Graphs

Exploring an Undirected Graph from a Specified Vertex

Assume we’re given a graph $G=(V,E)$ in adjacency list format. Let $s$ be a specified source vertex. We want to systematically visit all of the vertices and edges of the connected component of $G$ that contains $s$.

This is easier in a tree because we can just move between left and right and guarantee you don’t see the same node twice.

In graph breadth-first search (BFS), we explore by distance from the source node. If an edge allows us to discover a new node at the next level, we call it a tree edge.

We can use a first-in first-out (FIFO) queue to find what we need to discover.

In graph depth-first search (DFS), we start at $s$ and look for a new node. Once we find new node $A$, we recursively add a search starting at $A$ to the call stack and mark the edge as a tree edge. We keep searching until we reach a base case (no more new tree edges). Then, we pop out of the stack and continue the search until we reach a base case at each call in the call stack.

If we run BFS/DFS from a single source vertex $s$, we only explore the connected component of $s$. To ensure that we explore the entire graph, we introduce an “outer loop” over all vertices in $V$. When the outer loop reaches a vertex, we check if we have visited it already. If we’ve visited it already, don’t do anything, otherwise do a DFS/BFS from that vertex.

Spanning Tree

The spanning tree of an undirected graph is simply a connected, acyclic subgraph.

The spanning tree of $G=(V,E)$ where $G$ is undirected, can only exist if $G$ is connected. If it is not connected, we can have a spanning forest.

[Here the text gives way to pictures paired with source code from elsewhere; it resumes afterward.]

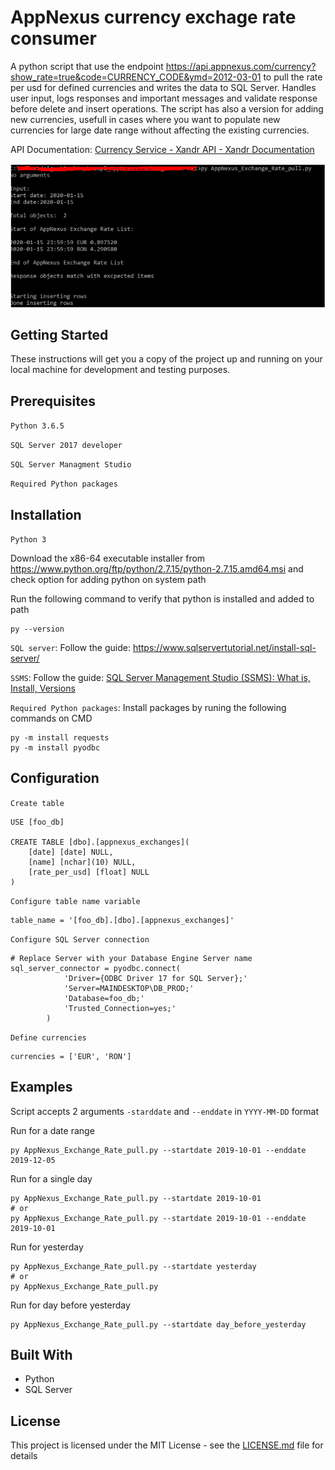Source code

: # AppNexus currency exchage rate consumer

A python script that use the endpoint https://api.appnexus.com/currency?show_rate=true&code=CURRENCY_CODE&ymd=2012-03-01 to pull the rate per usd for defined currencies and writes the data to SQL Server. Handles user input, logs responses and important messages and validate response before delete and insert operations.
The script has also a version for adding new currencies, usefull in cases where you want to populate new currencies for large date range without affecting the existing currencies.

API Documentation: [Currency Service - Xandr API - Xandr Documentation](https://wiki.xandr.com/display/api/Currency+Service)

![4a381621.png](./img/screenshot.png?row=true)

## Getting Started

These instructions will get you a copy of the project up and running on your local machine for development and testing purposes.

## Prerequisites

`Python 3.6.5`

`SQL Server 2017 developer`

`SQL Server Managment Studio`

`Required Python packages`

## Installation
        
`Python 3`

Download the x86-64 executable installer from https://www.python.org/ftp/python/2.7.15/python-2.7.15.amd64.msi and check option for adding python on system path

Run the following command to verify that python is installed and added to path
```
py --version
```

`SQL server`: 
Follow the guide: https://www.sqlservertutorial.net/install-sql-server/

`SSMS`:
Follow the guide:
[SQL Server Management Studio (SSMS): What is, Install, Versions](https://www.guru99.com/sql-server-management-studio.html)

`Required Python packages`:
Install packages by runing the following commands on CMD
```
py -m install requests
py -m install pyodbc
```

## Configuration
`Create table`

```
USE [foo_db]

CREATE TABLE [dbo].[appnexus_exchanges](
	[date] [date] NULL,
	[name] [nchar](10) NULL,
	[rate_per_usd] [float] NULL
) 
```

`Configure table name variable`
```
table_name = '[foo_db].[dbo].[appnexus_exchanges]'
```

`Configure SQL Server connection`
```
# Replace Server with your Database Engine Server name
sql_server_connector = pyodbc.connect(
            'Driver={ODBC Driver 17 for SQL Server};'
            'Server=MAINDESKTOP\DB_PROD;'
            'Database=foo_db;'
            'Trusted_Connection=yes;'
        )
```

`Define currencies`
```
currencies = ['EUR', 'RON']
```

## Examples
Script accepts 2 arguments `-starddate` and `--enddate` in `YYYY-MM-DD` format

Run for a date range
```
py AppNexus_Exchange_Rate_pull.py --startdate 2019-10-01 --enddate 2019-12-05
```
Run for a single day
```
py AppNexus_Exchange_Rate_pull.py --startdate 2019-10-01
# or
py AppNexus_Exchange_Rate_pull.py --startdate 2019-10-01 --enddate 2019-10-01
```
Run for yesterday
```
py AppNexus_Exchange_Rate_pull.py --startdate yesterday
# or
py AppNexus_Exchange_Rate_pull.py 
```
Run for day before yesterday
```
py AppNexus_Exchange_Rate_pull.py --startdate day_before_yesterday
```
## Built With

* Python
* SQL Server

## License
This project is licensed under the MIT License - see the [LICENSE.md](https://github.com/kostiskar/currency_exchange_rate_consumer/blob/master/LICENSE) file for details
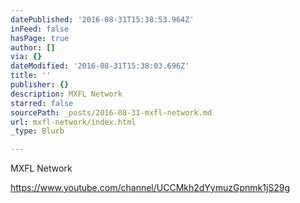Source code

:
 ```yaml
---
datePublished: '2016-08-31T15:38:53.964Z'
inFeed: false
hasPage: true
author: []
via: {}
dateModified: '2016-08-31T15:38:03.696Z'
title: ''
publisher: {}
description: MXFL Network
starred: false
sourcePath: _posts/2016-08-31-mxfl-network.md
url: mxfl-network/index.html
_type: Blurb

---
```

MXFL Network

https://www.youtube.com/channel/UCCMkh2dYymuzGpnmk1jS29g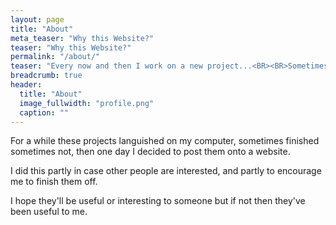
 ```yaml
---
layout: page
title: "About"
meta_teaser: "Why this Website?"
teaser: "Why this Website?"
permalink: "/about/"
teaser: "Every now and then I work on a new project...<BR><BR>Sometimes it's because I see something that interests me, sometimes it's because I want to try something new..."
breadcrumb: true
header:
  title: "About"
  image_fullwidth: "profile.png"
  caption: ""
---
```


For a while these projects languished on my computer, sometimes finished sometimes not, then one day I decided to post them onto a website.

I did this partly in case other people are interested, and partly to encourage me to finish them off.

I hope they'll be useful or interesting to someone but if not then they've been useful to me.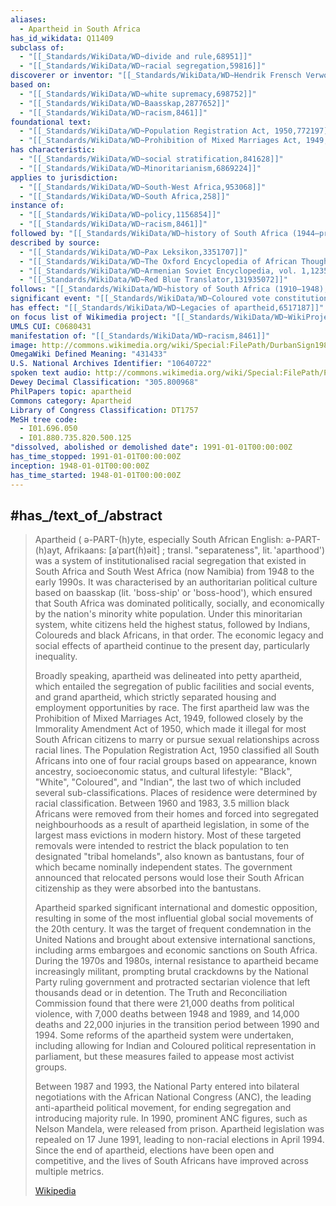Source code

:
 ```yaml
---
aliases:
  - Apartheid in South Africa
has_id_wikidata: Q11409
subclass of:
  - "[[_Standards/WikiData/WD~divide and rule,68951]]"
  - "[[_Standards/WikiData/WD~racial segregation,59816]]"
discoverer or inventor: "[[_Standards/WikiData/WD~Hendrik Frensch Verwoerd,297000]]"
based on:
  - "[[_Standards/WikiData/WD~white supremacy,698752]]"
  - "[[_Standards/WikiData/WD~Baasskap,2877652]]"
  - "[[_Standards/WikiData/WD~racism,8461]]"
foundational text:
  - "[[_Standards/WikiData/WD~Population Registration Act, 1950,772197]]"
  - "[[_Standards/WikiData/WD~Prohibition of Mixed Marriages Act, 1949,1586493]]"
has characteristic:
  - "[[_Standards/WikiData/WD~social stratification,841628]]"
  - "[[_Standards/WikiData/WD~Minoritarianism,6869224]]"
applies to jurisdiction:
  - "[[_Standards/WikiData/WD~South-West Africa,953068]]"
  - "[[_Standards/WikiData/WD~South Africa,258]]"
instance of:
  - "[[_Standards/WikiData/WD~policy,1156854]]"
  - "[[_Standards/WikiData/WD~racism,8461]]"
followed by: "[[_Standards/WikiData/WD~history of South Africa (1944–present),3136857]]"
described by source:
  - "[[_Standards/WikiData/WD~Pax Leksikon,3351707]]"
  - "[[_Standards/WikiData/WD~The Oxford Encyclopedia of African Thought,22639418]]"
  - "[[_Standards/WikiData/WD~Armenian Soviet Encyclopedia, vol. 1,123560817]]"
  - "[[_Standards/WikiData/WD~Red Blue Translator,131935072]]"
follows: "[[_Standards/WikiData/WD~history of South Africa (1910–1948),4533954]]"
significant event: "[[_Standards/WikiData/WD~Coloured vote constitutional crisis,5149235]]"
has effect: "[[_Standards/WikiData/WD~Legacies of apartheid,6517187]]"
on focus list of Wikimedia project: "[[_Standards/WikiData/WD~WikiProject Human Rights,13382529]]"
UMLS CUI: C0680431
manifestation of: "[[_Standards/WikiData/WD~racism,8461]]"
image: http://commons.wikimedia.org/wiki/Special:FilePath/DurbanSign1989.jpg
OmegaWiki Defined Meaning: "431433"
U.S. National Archives Identifier: "10640722"
spoken text audio: http://commons.wikimedia.org/wiki/Special:FilePath/Pt-Apartheid-Intro.ogg
Dewey Decimal Classification: "305.800968"
PhilPapers topic: apartheid
Commons category: Apartheid
Library of Congress Classification: DT1757
MeSH tree code:
  - I01.696.050
  - I01.880.735.820.500.125
"dissolved, abolished or demolished date": 1991-01-01T00:00:00Z 
has_time_stopped: 1991-01-01T00:00:00Z 
inception: 1948-01-01T00:00:00Z 
has_time_started: 1948-01-01T00:00:00Z 
---
```



## #has_/text_of_/abstract 

> Apartheid ( ə-PART-(h)yte, especially South African English:  ə-PART-(h)ayt, Afrikaans: [aˈpart(ɦ)əit] ; transl. "separateness", lit. 'aparthood') was a system of institutionalised racial segregation that existed in South Africa and South West Africa (now Namibia) from 1948 to the early 1990s. It was characterised by an authoritarian political culture based on baasskap (lit. 'boss-ship' or 'boss-hood'), which ensured that South Africa was dominated politically, socially, and economically by the nation's minority white population. Under this minoritarian system, white citizens held the highest status, followed by Indians, Coloureds and black Africans, in that order. The economic legacy and social effects of apartheid continue to the present day, particularly inequality.
>
> Broadly speaking, apartheid was delineated into petty apartheid, which entailed the segregation of public facilities and social events, and grand apartheid, which strictly separated housing and employment opportunities by race. The first apartheid law was the Prohibition of Mixed Marriages Act, 1949, followed closely by the Immorality Amendment Act of 1950, which made it illegal for most South African citizens to marry or pursue sexual relationships across racial lines. The Population Registration Act, 1950 classified all South Africans into one of four racial groups based on appearance, known ancestry, socioeconomic status, and cultural lifestyle: "Black", "White", "Coloured", and "Indian", the last two of which included several sub-classifications. Places of residence were determined by racial classification. Between 1960 and 1983, 3.5 million black Africans were removed from their homes and forced into segregated neighbourhoods as a result of apartheid legislation, in some of the largest mass evictions in modern history. Most of these targeted removals were intended to restrict the black population to ten designated "tribal homelands", also known as bantustans, four of which became nominally independent states. The government announced that relocated persons would lose their South African citizenship as they were absorbed into the bantustans.
>
> Apartheid sparked significant international and domestic opposition, resulting in some of the most influential global social movements of the 20th century. It was the target of frequent condemnation in the United Nations and brought about extensive international sanctions, including arms embargoes and economic sanctions on South Africa. During the 1970s and 1980s, internal resistance to apartheid became increasingly militant, prompting brutal crackdowns by the National Party ruling government and protracted sectarian violence that left thousands dead or in detention. The Truth and Reconciliation Commission found that there were 21,000 deaths from political violence, with 7,000 deaths between 1948 and 1989, and 14,000 deaths and 22,000 injuries in the transition period between 1990 and 1994. Some reforms of the apartheid system were undertaken, including allowing for Indian and Coloured political representation in parliament, but these measures failed to appease most activist groups.
>
> Between 1987 and 1993, the National Party entered into bilateral negotiations with the African National Congress (ANC), the leading anti-apartheid political movement, for ending segregation and introducing majority rule. In 1990, prominent ANC figures, such as Nelson Mandela, were released from prison. Apartheid legislation was repealed on 17 June 1991, leading to non-racial elections in April 1994. Since the end of apartheid, elections have been open and competitive, and the lives of South Africans have improved across multiple metrics.
>
> [Wikipedia](https://en.wikipedia.org/wiki/Apartheid) 

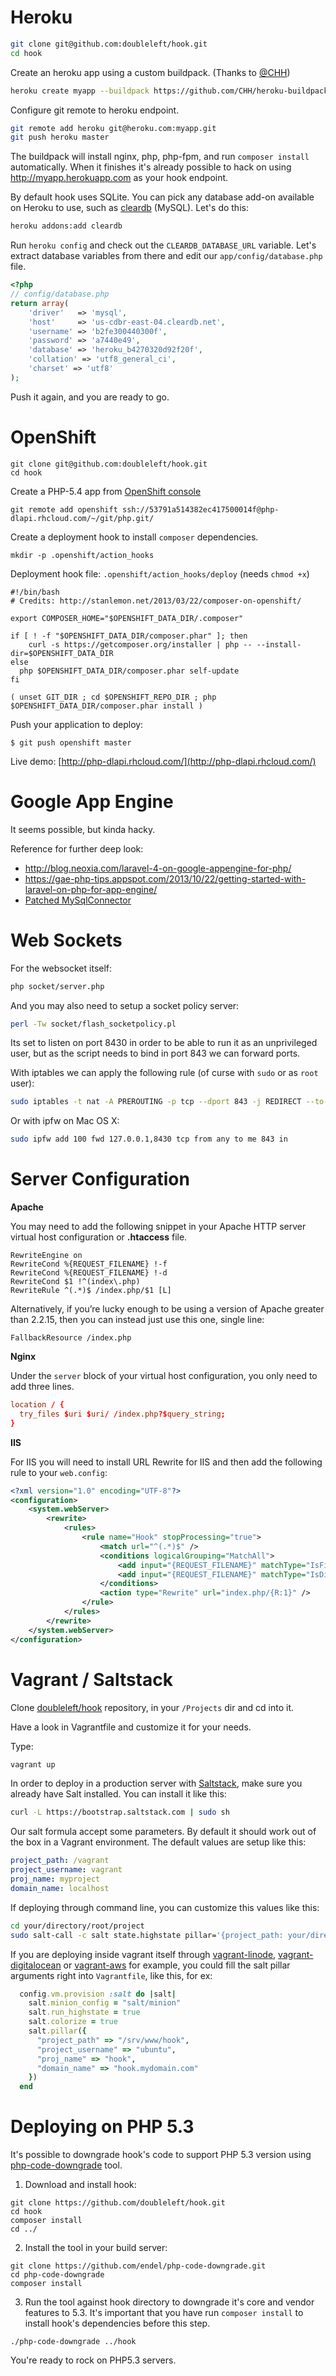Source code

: # Heroku

```bash
git clone git@github.com:doubleleft/hook.git
cd hook
```

Create an heroku app using a custom buildpack. (Thanks to [@CHH](https://github.com/CHH))

```bash
heroku create myapp --buildpack https://github.com/CHH/heroku-buildpack-php
```

Configure git remote to heroku endpoint.

```bash
git remote add heroku git@heroku.com:myapp.git
git push heroku master
```

The buildpack will install nginx, php, php-fpm, and run `composer install`
automatically. When it finishes it's already possible to hack on using
http://myapp.herokuapp.com as your hook endpoint.

By default hook uses SQLite. You can pick any database add-on available on
Heroku to use, such as [cleardb](https://addons.heroku.com/cleardb) (MySQL).
Let's do this:

```bash
heroku addons:add cleardb
```

Run `heroku config` and check out the `CLEARDB_DATABASE_URL` variable. Let's
extract database variables from there and edit our `app/config/database.php`
file.

```php
<?php
// config/database.php
return array(
	'driver'   => 'mysql',
	'host'     => 'us-cdbr-east-04.cleardb.net',
	'username' => 'b2fe300440300f',
	'password' => 'a7440e49',
	'database' => 'heroku_b4270320d92f20f',
	'collation' => 'utf8_general_ci',
	'charset' => 'utf8'
);
```

Push it again, and you are ready to go.

# OpenShift

```
git clone git@github.com:doubleleft/hook.git
cd hook
```

Create a PHP-5.4 app from [OpenShift console](https://openshift.redhat.com/app/console/application_types?tag=php)

```
git remote add openshift ssh://53791a514382ec417500014f@php-dlapi.rhcloud.com/~/git/php.git/
```

Create a deployment hook to install `composer` dependencies.

```
mkdir -p .openshift/action_hooks
```

Deployment hook file: `.openshift/action_hooks/deploy` (needs `chmod +x`)

```
#!/bin/bash
# Credits: http://stanlemon.net/2013/03/22/composer-on-openshift/

export COMPOSER_HOME="$OPENSHIFT_DATA_DIR/.composer"

if [ ! -f "$OPENSHIFT_DATA_DIR/composer.phar" ]; then
    curl -s https://getcomposer.org/installer | php -- --install-dir=$OPENSHIFT_DATA_DIR
else
  php $OPENSHIFT_DATA_DIR/composer.phar self-update
fi

( unset GIT_DIR ; cd $OPENSHIFT_REPO_DIR ; php $OPENSHIFT_DATA_DIR/composer.phar install )
```

Push your application to deploy:

```
$ git push openshift master
```

Live demo: [http://php-dlapi.rhcloud.com/](http://php-dlapi.rhcloud.com/)


# Google App Engine

It seems possible, but kinda hacky.

Reference for further deep look:
- http://blog.neoxia.com/laravel-4-on-google-appengine-for-php/
- https://gae-php-tips.appspot.com/2013/10/22/getting-started-with-laravel-on-php-for-app-engine/
- [Patched MySqlConnector](https://gist.github.com/gmergoil/5693102)

# Web Sockets

For the websocket itself:

```bash
php socket/server.php
```

And you may also need to setup a socket policy server:

```bash
perl -Tw socket/flash_socketpolicy.pl
```

Its set to listen on port 8430 in order to be able to run it as an unprivileged user, but as the script needs to bind in port 843 we can forward ports.

With iptables we can apply the following rule (of curse with `sudo` or as `root` user):

```bash
sudo iptables -t nat -A PREROUTING -p tcp --dport 843 -j REDIRECT --to-port 8430
```

Or with ipfw on Mac OS X:
```bash
sudo ipfw add 100 fwd 127.0.0.1,8430 tcp from any to me 843 in
```

# Server Configuration

**Apache**

You may need to add the following snippet in your Apache HTTP server virtual host configuration or **.htaccess** file.

```apacheconf
RewriteEngine on
RewriteCond %{REQUEST_FILENAME} !-f
RewriteCond %{REQUEST_FILENAME} !-d
RewriteCond $1 !^(index\.php)
RewriteRule ^(.*)$ /index.php/$1 [L]
```

Alternatively, if you’re lucky enough to be using a version of Apache greater than 2.2.15, then you can instead just use this one, single line:
```apacheconf
FallbackResource /index.php
```

**Nginx**

Under the `server` block of your virtual host configuration, you only need to add three lines.
```conf
location / {
  try_files $uri $uri/ /index.php?$query_string;
}
```

**IIS**

For IIS you will need to install URL Rewrite for IIS and then add the following rule to your `web.config`:
```xml
<?xml version="1.0" encoding="UTF-8"?>
<configuration>
    <system.webServer>
        <rewrite>
            <rules>
                <rule name="Hook" stopProcessing="true">
                    <match url="^(.*)$" />
                    <conditions logicalGrouping="MatchAll">
                        <add input="{REQUEST_FILENAME}" matchType="IsFile" negate="true" />
                        <add input="{REQUEST_FILENAME}" matchType="IsDirectory" negate="true" />
                    </conditions>
                    <action type="Rewrite" url="index.php/{R:1}" />
                </rule>
            </rules>
        </rewrite>
    </system.webServer>
</configuration>
```

# Vagrant / Saltstack

Clone [doubleleft/hook](https://github.com/doubleleft/hook.git) repository, in your `/Projects` dir and cd into it.

Have a look in Vagrantfile and customize it for your needs.

Type:

```bash
vagrant up
```

In order to deploy in a production server with [Saltstack](https://github.com/saltstack/salt), make sure you already have Salt installed. You can install it like this:

```bash
curl -L https://bootstrap.saltstack.com | sudo sh
```

Our salt formula accept some parameters. By default it should work out of the box in a Vagrant environment. The default values are setup like this:

```yaml
project_path: /vagrant
project_username: vagrant
proj_name: myproject
domain_name: localhost
```

If deploying through command line, you can customize this values like this:

```bash
cd your/directory/root/project
sudo salt-call -c salt state.highstate pillar='{project_path: your/directory/root/path, project_username: your-ssh-username, proj_name: hook, domain_name: hook.mydomain.com}'
```

If you are deploying inside vagrant itself through [vagrant-linode](https://github.com/displague/vagrant-linode), [vagrant-digitalocean](https://github.com/smdahlen/vagrant-digitalocean) or [vagrant-aws](https://github.com/mitchellh/vagrant-aws) for example, you could fill the salt pillar arguments right into `Vagrantfile`, like this, for ex:

```ruby
  config.vm.provision :salt do |salt|
    salt.minion_config = "salt/minion"
    salt.run_highstate = true
    salt.colorize = true
    salt.pillar({
      "project_path" => "/srv/www/hook",
      "project_username" => "ubuntu",
      "proj_name" => "hook",
      "domain_name" => "hook.mydomain.com"
    })
  end
```

# Deploying on PHP 5.3

It's possible to downgrade hook's code to support PHP 5.3 version using [php-code-downgrade](https://github.com/endel/php-code-downgrade) tool.

1. Download and install hook:

```
git clone https://github.com/doubleleft/hook.git
cd hook
composer install
cd ../
```

2. Install the tool in your build server:

```
git clone https://github.com/endel/php-code-downgrade.git
cd php-code-downgrade
composer install
```

3. Run the tool against hook directory to downgrade it's core and vendor features to 5.3. It's important that you have run `composer install` to install hook's dependencies before this step.

```
./php-code-downgrade ../hook
```

You're ready to rock on PHP5.3 servers.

If we do a BFS or DFS and mark edges that allow us to find a new node as tree edges, once we’re done exploring the graph, the tree edges form a spanning tree.

Recognizing Bipartite Graphs

An undirected graph $G=(V,E)$ is bipartite if the vertex set $V$ can be partitioned into two sets $V^{\prime }$ and $V^{\prime \prime }$ such that every edge in $E$ has exactly one endpoint in $V^{\prime }$ (and thus also one in $V^{\prime \prime }$).

It’s easy to prove that $G$ is bipartite if and only if $G$ does not contain and odd-length cycle.

Alternatively, $G$ is bipartite if and only if it is 2-colorable.

How can we use BFS/DFS to determine whether $G$ is 2 colorable in linear time?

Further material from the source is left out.